*Data for this exercise*.
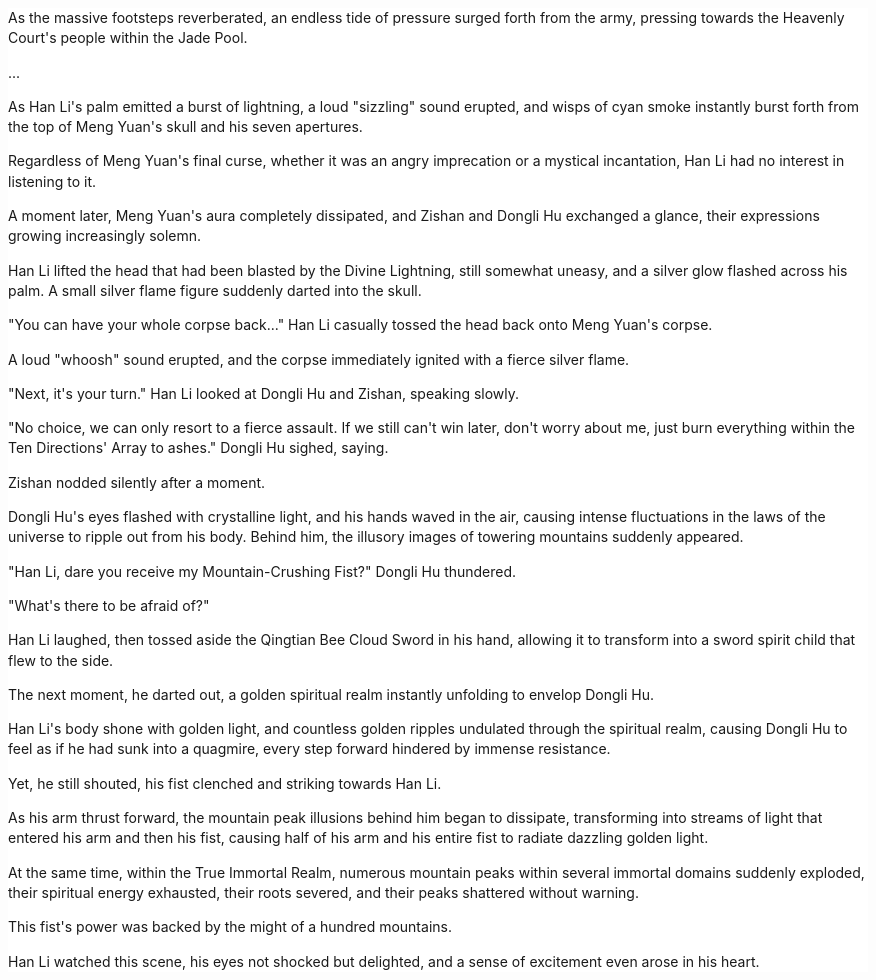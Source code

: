 As the massive footsteps reverberated, an endless tide of pressure surged forth from the army, pressing towards the Heavenly Court's people within the Jade Pool.

...

As Han Li's palm emitted a burst of lightning, a loud "sizzling" sound erupted, and wisps of cyan smoke instantly burst forth from the top of Meng Yuan's skull and his seven apertures.

Regardless of Meng Yuan's final curse, whether it was an angry imprecation or a mystical incantation, Han Li had no interest in listening to it.

A moment later, Meng Yuan's aura completely dissipated, and Zishan and Dongli Hu exchanged a glance, their expressions growing increasingly solemn.

Han Li lifted the head that had been blasted by the Divine Lightning, still somewhat uneasy, and a silver glow flashed across his palm. A small silver flame figure suddenly darted into the skull.

"You can have your whole corpse back..." Han Li casually tossed the head back onto Meng Yuan's corpse.

A loud "whoosh" sound erupted, and the corpse immediately ignited with a fierce silver flame.

"Next, it's your turn." Han Li looked at Dongli Hu and Zishan, speaking slowly.

"No choice, we can only resort to a fierce assault. If we still can't win later, don't worry about me, just burn everything within the Ten Directions' Array to ashes." Dongli Hu sighed, saying.

Zishan nodded silently after a moment.

Dongli Hu's eyes flashed with crystalline light, and his hands waved in the air, causing intense fluctuations in the laws of the universe to ripple out from his body. Behind him, the illusory images of towering mountains suddenly appeared.

"Han Li, dare you receive my Mountain-Crushing Fist?" Dongli Hu thundered.

"What's there to be afraid of?"

Han Li laughed, then tossed aside the Qingtian Bee Cloud Sword in his hand, allowing it to transform into a sword spirit child that flew to the side.

The next moment, he darted out, a golden spiritual realm instantly unfolding to envelop Dongli Hu.

Han Li's body shone with golden light, and countless golden ripples undulated through the spiritual realm, causing Dongli Hu to feel as if he had sunk into a quagmire, every step forward hindered by immense resistance.

Yet, he still shouted, his fist clenched and striking towards Han Li.

As his arm thrust forward, the mountain peak illusions behind him began to dissipate, transforming into streams of light that entered his arm and then his fist, causing half of his arm and his entire fist to radiate dazzling golden light.

At the same time, within the True Immortal Realm, numerous mountain peaks within several immortal domains suddenly exploded, their spiritual energy exhausted, their roots severed, and their peaks shattered without warning.

This fist's power was backed by the might of a hundred mountains.

Han Li watched this scene, his eyes not shocked but delighted, and a sense of excitement even arose in his heart.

*Exercise requirements*.
An exact copy of the lines above, from the one containing "Hu sighed, saying." down to the one containing "Zishan nodded silently after a moment." and including both, is the whole answer; retype it and nothing else.

*Problem solution*.
"No choice, we can only resort to a fierce assault. If we still can't win later, don't worry about me, just burn everything within the Ten Directions' Array to ashes." Dongli Hu sighed, saying.

Zishan nodded silently after a moment.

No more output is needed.